“Mom, I need…”
“Honey, can you help me with…?”
There are days when I feel like I’m no sooner starting something than someone — anyone — is asking me for something — anything. It might be a snack or a drink. It might be a password. It might be support on a project.
Sometimes, I can deal with these intrusions with grace. I have patience and forbearance. I am all about the “we” in “team” and the long game.
But, more often, there’s a loud sigh internally.
REALLLY? I wonder. AGAIN?!? I’m incapable of thinking in normal tones without all caps.
Will the interruptions be the death of me? Can I get anything done? Is there an end in sight?
So often, I make a plan. It starts as a list, informed by my goals for the week and the day.
That’s the secret to success, right?
And then, without fail, life, interrupted.

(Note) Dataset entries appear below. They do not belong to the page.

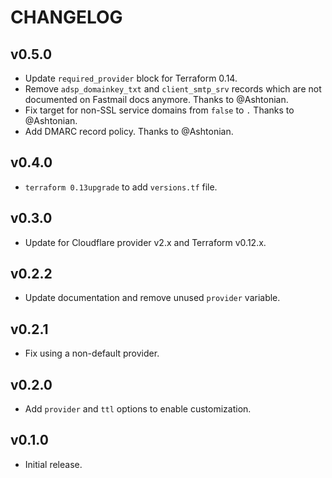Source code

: # CHANGELOG

## v0.5.0

* Update `required_provider` block for Terraform 0.14.
* Remove `adsp_domainkey_txt` and `client_smtp_srv` records
  which are not documented on Fastmail docs anymore. Thanks
  to @Ashtonian.
* Fix target for non-SSL service domains from `false` to `.`
  Thanks to @Ashtonian.
* Add DMARC record policy. Thanks to @Ashtonian.

## v0.4.0

* `terraform 0.13upgrade` to add `versions.tf` file.

## v0.3.0

* Update for Cloudflare provider v2.x and Terraform v0.12.x.

## v0.2.2

* Update documentation and remove unused `provider` variable.

## v0.2.1

* Fix using a non-default provider.

## v0.2.0

* Add `provider` and `ttl` options to enable customization.

## v0.1.0

* Initial release.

I spent the first decade of my motherhood frustrated by this. How else was I supposed to be reacting? Clearly, I wasn’t setting the right goals. Or I needed to double down.
It took me a while to reorient myself, to see the interruptions as redirections, to believe that the detour may, in fact, be the destination God had in mind for me.
And then, as my professional life has changed, it has taken me time to accept where that’s leading, in conjunction with my family life and other priorities our family faces.
But what is life if it’s not interrupted? What if I never faced interruptions?
What if my teen didn’t ask me what I thought about that book as I was getting ready to do dishes? What if my son didn’t want me to read to him at exactly the moment I’ve relaxed with a cozy blanket and my own book?
What if my colleague didn’t want my opinion on something that I end up finding interesting? What if my boss didn’t call me to check in just as I was diving into something all-consuming?
What if I never said yes? How would that change the way those people in my life approached me? How would it color the way I thought of the interruptions?
At the same time, what if I never said no? What if I embraced the interruptions as unrecognized gifts, as chances to practice humility and cooperate with grace?
I don’t think I want it any other way.